■ Task brief
Line by line, copy the entries exactly, excluding the pictures.

■ Available data
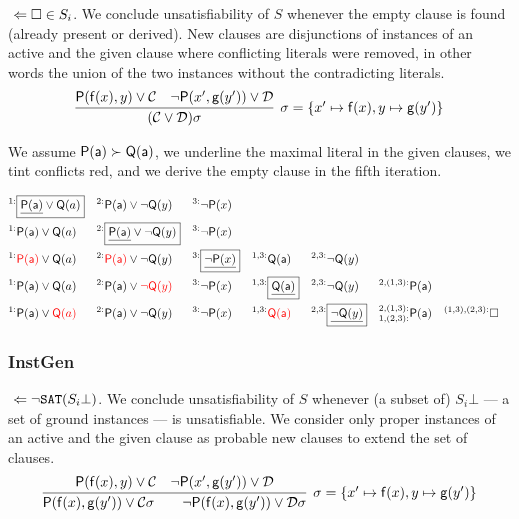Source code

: \jek{} \( \ \Leftarrow\square\in S_i \). We conclude unsatisfiability of \( S \) whenever the empty clause is found (already present or derived).
New clauses are disjunctions of instances of an active and the given clause where conflicting literals were removed,
in other words the union of the two instances without the contradicting literals.
\begin{gather*}
\infer[\sigma=\{ x'\mapsto\mf(x), y\mapsto\mg(y') \}]{
	(\mcC \lor \mcD)\sigma
}{
	\mP(\mf(x), y) \lor \mcC & \lnot\mP(x',\mg(y')) \lor \mcD
}
\end{gather*}

\begin{example} We assume \( \mathsf{P}(\mathsf{a})\succ\mathsf{Q}(\mathsf{a}) \),
	we underline the maximal literal in the given clauses,
	we tint conflicts red,
	 and we derive the empty clause in the fifth iteration.

	\begin{align*}
	^{1:}&\boxed{\underline{\mP(\ma)}\lor\mQ(a)}
	& ^{2:}&\mP(\ma)\lor\lnot\mQ(y) & ^{3:}&\lnot\mP(x)
	\\
	^{1:}&\mP(\ma)\lor\mQ(a)
	& ^{2:}&\boxed{\underline{\mP(\ma)}\lor\lnot\mQ(y)} & ^{3:}&\lnot\mP(x)
	\\
	^{1:}&{\colLo\mP(\ma)}\lor\mQ(a)
	& ^{2:}&{\colLo\mP(\ma)}\lor\lnot\mQ(y)
	& ^{3:}&\boxed{\underline{\lnot\mP(x)}}
	& ^{1,3:}&\mQ(\ma)
	& ^{2,3:}&\lnot\mQ(y)
	\\
	^{1:}&\mP(\ma)\lor\mQ(a)
	& ^{2:}&\mP(\ma)\lor{\colLo\lnot\mQ(y)}
	& ^{3:}&\lnot\mP(x)
	& ^{1,3:}&\boxed{\underline{\mQ(\ma)}}
	& ^{2,3:}&\lnot\mQ(y)
	& ^{2,(1,3):}&\mP(\ma)
	\\
	^{1:}&\mP(\ma)\lor{\colLo\mQ(a)}
	& ^{2:}&\mP(\ma)\lor\lnot\mQ(y)
	& ^{3:}&\lnot\mP(x)
	& ^{1,3:}&\colLo\mQ(\ma)
	& ^{2,3:}&\boxed{\underline{\lnot\mQ(y)}}
	& ^{2,(1,3):}_{1,(2,3):}&\mP(\ma)
	& ^{(1,3),(2,3):}&\emptyclause
	\\
	\end{align*}
\end{example}

\subsubsection{InstGen}

\jek{} \( \ \Leftarrow \lnot\texttt{SAT}(S_i\bot) \). We conclude unsatisfiability of \( S \) whenever (a subset of) \( S_i\bot \) --- a set of ground instances --- is unsatisfiable.
We consider only proper instances of an active and the given clause as probable new clauses to extend the set of clauses.
\begin{gather*}
	\infer[\sigma=\{ x'\mapsto\mf(x), y\mapsto\mg(y') \}]{
		\mP(\mf(x),\mg(y')) \lor\mcC\sigma
		\qquad
		\lnot\mP(\mf(x),\mg(y'))\lor\mcD\sigma
	}{
		\mP(\mf(x), y) \lor \mcC & \lnot\mP(x',\mg(y')) \lor \mcD
	}
\end{gather*}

■ Solved problem
Source code

: \jek{} \( \ \Leftarrow\square\in S_i \). We conclude unsatisfiability of \( S \) whenever the empty clause is found (already present or derived).
New clauses are disjunctions of instances of an active and the given clause where conflicting literals were removed,
in other words the union of the two instances without the contradicting literals.
\begin{gather*}
\infer[\sigma=\{ x'\mapsto\mf(x), y\mapsto\mg(y') \}]{
	(\mcC \lor \mcD)\sigma
}{
	\mP(\mf(x), y) \lor \mcC & \lnot\mP(x',\mg(y')) \lor \mcD
}
\end{gather*}

\begin{example} We assume \( \mathsf{P}(\mathsf{a})\succ\mathsf{Q}(\mathsf{a}) \),
	we underline the maximal literal in the given clauses,
	we tint conflicts red,
	 and we derive the empty clause in the fifth iteration.

	\begin{align*}
	^{1:}&\boxed{\underline{\mP(\ma)}\lor\mQ(a)}
	& ^{2:}&\mP(\ma)\lor\lnot\mQ(y) & ^{3:}&\lnot\mP(x)
	\\
	^{1:}&\mP(\ma)\lor\mQ(a)
	& ^{2:}&\boxed{\underline{\mP(\ma)}\lor\lnot\mQ(y)} & ^{3:}&\lnot\mP(x)
	\\
	^{1:}&{\colLo\mP(\ma)}\lor\mQ(a)
	& ^{2:}&{\colLo\mP(\ma)}\lor\lnot\mQ(y)
	& ^{3:}&\boxed{\underline{\lnot\mP(x)}}
	& ^{1,3:}&\mQ(\ma)
	& ^{2,3:}&\lnot\mQ(y)
	\\
	^{1:}&\mP(\ma)\lor\mQ(a)
	& ^{2:}&\mP(\ma)\lor{\colLo\lnot\mQ(y)}
	& ^{3:}&\lnot\mP(x)
	& ^{1,3:}&\boxed{\underline{\mQ(\ma)}}
	& ^{2,3:}&\lnot\mQ(y)
	& ^{2,(1,3):}&\mP(\ma)
	\\
	^{1:}&\mP(\ma)\lor{\colLo\mQ(a)}
	& ^{2:}&\mP(\ma)\lor\lnot\mQ(y)
	& ^{3:}&\lnot\mP(x)
	& ^{1,3:}&\colLo\mQ(\ma)
	& ^{2,3:}&\boxed{\underline{\lnot\mQ(y)}}
	& ^{2,(1,3):}_{1,(2,3):}&\mP(\ma)
	& ^{(1,3),(2,3):}&\emptyclause
	\\
	\end{align*}
\end{example}

\subsubsection{InstGen}

\jek{} \( \ \Leftarrow \lnot\texttt{SAT}(S_i\bot) \). We conclude unsatisfiability of \( S \) whenever (a subset of) \( S_i\bot \) --- a set of ground instances --- is unsatisfiable.
We consider only proper instances of an active and the given clause as probable new clauses to extend the set of clauses.
\begin{gather*}
	\infer[\sigma=\{ x'\mapsto\mf(x), y\mapsto\mg(y') \}]{
		\mP(\mf(x),\mg(y')) \lor\mcC\sigma
		\qquad
		\lnot\mP(\mf(x),\mg(y'))\lor\mcD\sigma
	}{
		\mP(\mf(x), y) \lor \mcC & \lnot\mP(x',\mg(y')) \lor \mcD
	}
\end{gather*}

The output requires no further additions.